## Brief
All the data should be repeated exactly. Any image in it is left out.
(Beginning of The input)
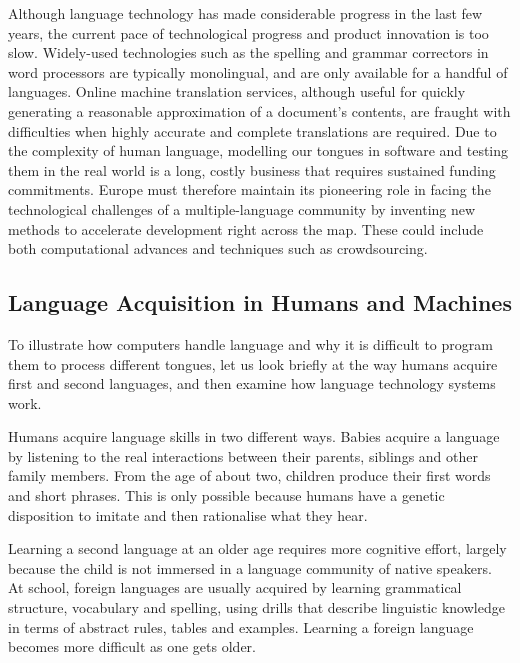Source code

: \begin{multicols}{2}
Although language technology has made considerable progress in the last few years, the current pace of technological progress and product innovation is too slow. Widely-used technologies such as the spelling and grammar correctors in word processors are typically monolingual, and are only available for a handful of languages. Online machine translation services, although useful for quickly generating a reasonable approximation of a document’s contents, are fraught with difficulties when highly accurate and complete translations are required. Due to the complexity of human language, modelling our tongues in software and testing them in the real world is a long, costly business that requires sustained funding commitments. Europe must therefore maintain its pioneering role in facing the technological challenges of a multiple-language community by inventing new methods to accelerate development right across the map. These could include both computational advances and techniques such as crowdsourcing.


\subsection{Language Acquisition in Humans and Machines}

To illustrate how computers handle language and why it is difficult to program them to process different tongues, let us look briefly at the way humans acquire first and second languages, and then examine how language technology systems work.

Humans acquire language skills in two different ways. Babies acquire a language by listening to the real interactions between their parents, siblings and other family members. From the age of about two, children produce their first words and short phrases. This is only possible because humans have a genetic disposition to imitate and then rationalise what they hear. 

Learning a second language at an older age requires more cognitive effort, largely because the child is not immersed in a language community of native speakers. At school, foreign languages are usually acquired by learning grammatical structure, vocabulary and spelling, using drills that describe linguistic knowledge in terms of abstract rules, tables and examples. Learning a foreign language becomes more difficult as one gets older.


\end{multicols}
(End of The input)
## Output of the task
Source code

: \begin{multicols}{2}
Although language technology has made considerable progress in the last few years, the current pace of technological progress and product innovation is too slow. Widely-used technologies such as the spelling and grammar correctors in word processors are typically monolingual, and are only available for a handful of languages. Online machine translation services, although useful for quickly generating a reasonable approximation of a document’s contents, are fraught with difficulties when highly accurate and complete translations are required. Due to the complexity of human language, modelling our tongues in software and testing them in the real world is a long, costly business that requires sustained funding commitments. Europe must therefore maintain its pioneering role in facing the technological challenges of a multiple-language community by inventing new methods to accelerate development right across the map. These could include both computational advances and techniques such as crowdsourcing.


\subsection{Language Acquisition in Humans and Machines}

To illustrate how computers handle language and why it is difficult to program them to process different tongues, let us look briefly at the way humans acquire first and second languages, and then examine how language technology systems work.

Humans acquire language skills in two different ways. Babies acquire a language by listening to the real interactions between their parents, siblings and other family members. From the age of about two, children produce their first words and short phrases. This is only possible because humans have a genetic disposition to imitate and then rationalise what they hear. 

Learning a second language at an older age requires more cognitive effort, largely because the child is not immersed in a language community of native speakers. At school, foreign languages are usually acquired by learning grammatical structure, vocabulary and spelling, using drills that describe linguistic knowledge in terms of abstract rules, tables and examples. Learning a foreign language becomes more difficult as one gets older.


\end{multicols}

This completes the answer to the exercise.